Here’s what I expect:
If the Internet Kill Switch is enabled, then NO traffic should go through the ISP.
If VPN Policies (eg, exceptions) are then added, then NO traffic should go through the ISP until these are APPLIED (ie. the Apply button is clicked).

you should also mention if there is VPN or if there is no VPN.

your message is not concise.

thx for reply.

What I THINK should be:

Background:

there is PC A, aim for using VPN IP
there is PC B, aim for ISP IP (but not yet installed)

for VPN policy I will set PC B to be excluded from VPN usage,
but since PC B is not installed, I don’t know the MAC/IP,
so VPN policy is ON, but list is empty. (I assume this will mean exclude NOTHING,
but luochongjun above say this means exclude EVERYTING)! <— the logic is wrong here!

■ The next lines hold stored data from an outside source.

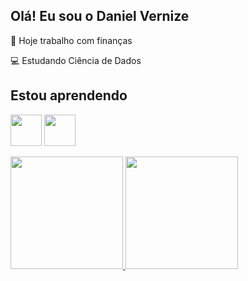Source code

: ## Olá! Eu sou o Daniel Vernize

🔭 Hoje trabalho com finanças

💻 Estudando Ciência de Dados



## Estou aprendendo
 <img src="https://cdn.jsdelivr.net/gh/devicons/devicon@latest/icons/python/python-original-wordmark.svg" width="50" height="50" />  <img src="https://cdn.jsdelivr.net/gh/devicons/devicon@latest/icons/azuresqldatabase/azuresqldatabase-original.svg" width="50" height="50" />

<div>
<a href="https://github.com/DanielVernize">
<img loading="lazy" height="180em" src="https://github-readme-stats.vercel.app/api/top-langs/?username-DanielVernize&layout=compact&langs_count=7&theme=dracula"/>
<img loading="lazy" height="180em" src="https://github-readme-stats.vercel.app/api?username-DanielVernize&show_icons=true&theme=dracula&include_all_commits=true&count_private=true"/>
  
</div>
          
          
          
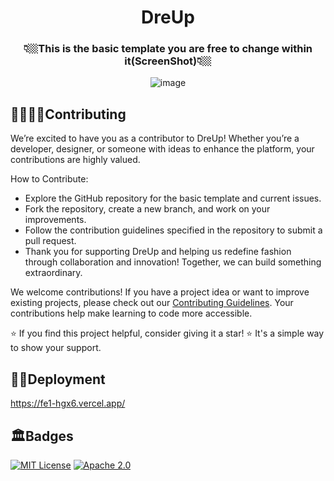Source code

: <div align="center">
  <h1 align="center">DreUp</h1>
<h3>👇🏼This is the basic template you are free to change within it(ScreenShot)👇🏼</h3>

![image](https://github.com/user-attachments/assets/92a6ca56-0a5c-4c92-a3a1-4da6f10ca0d4)

</div>



## 🫱🏼‍🫲🏼Contributing

We’re excited to have you as a contributor to DreUp! Whether you’re a developer, designer, or someone with ideas to enhance the platform, your contributions are highly valued.

How to Contribute:

- Explore the GitHub repository for the basic template and current issues.
- Fork the repository, create a new branch, and work on your improvements.
- Follow the contribution guidelines specified in the repository to submit a pull request.
- Thank you for supporting DreUp and helping us redefine fashion through collaboration and innovation! Together, we can build something extraordinary.


We welcome contributions! If you have a project idea or want to improve existing projects, please check out our [Contributing Guidelines](.github/CONTRIBUTING.md). Your contributions help make learning to code more accessible.

⭐ If you find this project helpful, consider giving it a star! ⭐ It's a simple way to show your support.

## 🔗🔗Deployment
https://fe1-hgx6.vercel.app/ 

## 🏛️Badges

[![MIT License](https://img.shields.io/badge/License-MIT-green.svg)](https://choosealicense.com/licenses/mit/)
[![Apache 2.0](https://img.shields.io/badge/Apache-2.0-purple.svg)](https://choosealicense.com/licenses/apache-2.0/)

case A: Kill Switch ON, VPN +, PC A using VPN IP
case B: Kill Switch ON, VPN -, PC A should offline, but now PC A is using ISP IP!

it’s leaking thru ISP IP!

Well, the Internet Kill Switch should kill anything not going through the VPN, so if VPN not enabled, then no traffic.
Regarding the VPN Policies, then everything excluded can go out to the internet. All other traffic would be dependent on whether the VPN is enabled or not.

yes what you said is what expected,

the only thing is:

when the total list is PC A, PC B.

if u state “exclude B”, then ofcoz result is exclude B. BrumeW did this.

But when you state “exclude empty list”, I expect exclude nothing, but BrumeW now is exclude EVERYTING.
that’s the problem.

And I made my self clear enough.

Agreed, If you enable VPN Policies and select “do not use for the following”, then it should be that everything still goes through the VPN, except items listed - if that list is empty => no exclusions (or NOTHING, as you put it).

final:

as seen in this photo.

“do not use VPN for the following”,

the list is empty,

HOWEVER, there is a “ALL mac address” there,
and thus means “exclude everything”.

literally, the router is correct,
but logically, this is wrong.

Yes, I see that now - appears that “all MAC addresses” is the default.